Shortly after the 2nd generation rolled out, we were already discussing what potential the ability to travel up to 100 km/h using only electricity had to offer.  Unfortunately, back then all that was available was NiMH batteries, which were robust & affordable but lacked enough energy density.

Lithium chemistries emerged a few years later, showing realistic battery-pack opportunity.  Toyota began testing.  When the 3rd generation was later rolled out, we could see the power-split-device had been improved.  Higher RPM from the motors was available.  That would be conducive to more efficient EV driving.

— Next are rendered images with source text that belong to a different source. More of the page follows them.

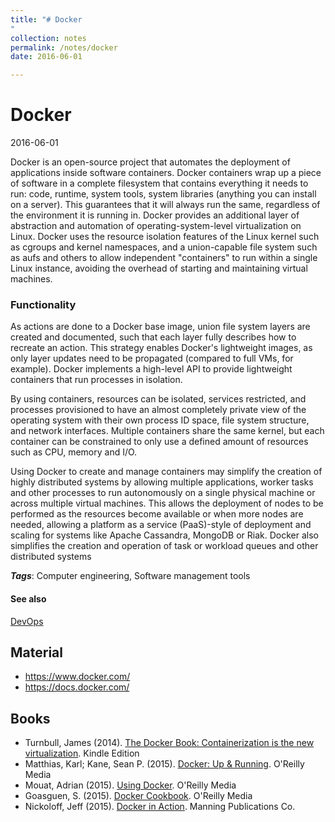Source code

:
 ```yaml
---
title: "# Docker
"
collection: notes
permalink: /notes/docker
date: 2016-06-01

---
```


# Docker

2016-06-01

Docker is an open-source project that automates the deployment of applications inside software containers. Docker containers wrap up a piece of software in a complete filesystem that contains everything it needs to run: code, runtime, system tools, system libraries (anything you can install on a server). This guarantees that it will always run the same, regardless of the environment it is running in.
Docker provides an additional layer of abstraction and automation of operating-system-level virtualization on Linux. Docker uses the resource isolation features of the Linux kernel such as cgroups and kernel namespaces, and a union-capable file system such as aufs and others to allow independent "containers" to run within a single Linux instance, avoiding the overhead of starting and maintaining virtual machines.

### Functionality
As actions are done to a Docker base image, union file system layers are created and documented, such that each layer fully describes how to recreate an action. This strategy enables Docker's lightweight images, as only layer updates need to be propagated (compared to full VMs, for example). Docker implements a high-level API to provide lightweight containers that run processes in isolation.

By using containers, resources can be isolated, services restricted, and processes provisioned to have an almost completely private view of the operating system with their own process ID space, file system structure, and network interfaces. Multiple containers share the same kernel, but each container can be constrained to only use a defined amount of resources such as CPU, memory and I/O.

Using Docker to create and manage containers may simplify the creation of highly distributed systems by allowing multiple applications, worker tasks and other processes to run autonomously on a single physical machine or across multiple virtual machines. This allows the deployment of nodes to be performed as the resources become available or when more nodes are needed, allowing a platform as a service (PaaS)-style of deployment and scaling for systems like Apache Cassandra, MongoDB or Riak. Docker also simplifies the creation and operation of task or workload queues and other distributed systems

***Tags***: Computer engineering, Software management tools

#### See also
[DevOps](/notes/devops)

## Material
* https://www.docker.com/
* https://docs.docker.com/


## Books
* Turnbull, James (2014). [The Docker Book: Containerization is the new virtualization](https://www.goodreads.com/book/show/22719521-the-docker-book). Kindle Edition
* Matthias, Karl; Kane, Sean P. (2015). [Docker: Up & Running](https://www.goodreads.com/book/show/25000037-docker). O'Reilly Media
* Mouat, Adrian (2015). [Using Docker](https://www.goodreads.com/book/show/25484101-using-docker). O'Reilly Media
* Goasguen, S. (2015). [Docker Cookbook](https://www.goodreads.com/book/show/24216689-docker-cookbook). O'Reilly Media
* Nickoloff, Jeff (2015). [Docker in Action](https://www.goodreads.com/book/show/23612990-docker-in-action). Manning Publications Co.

6 years ago, I got to drive one of the prototypes.  It was equipped with a 5.2 kWh lithium battery along with a heat-pump for cabin-warming in the Winter.  Both features ended up being scaled back.  The larger pack meant a raise floor.  The heat-pump meant very short EV distances.  Neither were supportive of being a PLUG-IN HYBRID anyway.

Blending was key.  The system would take advantage of the gas engine whenever it presented an efficiency benefit.  Maximizing EV travel simply wasn't a goal of Prius PHV.

Soon, we'll be seeing Prius Prime.  That brings back the 2 design attributes previously dropped.  It also introduces "to the floor" acceleration in EV.  All of which put emphasis on electricity use, not taking advantage of the gas engine at times.  The larger battery has become key instead.

True, the hybrid system will still be remarkable efficient, but the optimum balance of features will not.  That alteration of priorities changes the consumers targeted.  Toyota says that's ok though, since some of their long-time customers have changed anyway.  They grew up with Prius.  Now, they seek something different.  There are also customers of Toyota who owned a Camry or Corolla, found Prius interesting... but not compelling enough.  Prius Prime is intentionally different.

Remember, the ultimate goal is to expand the market.  That growth cannot be achieved by continuing to appeal to the same audience.  That catch is, appealing to a different audience means not pleasing the other.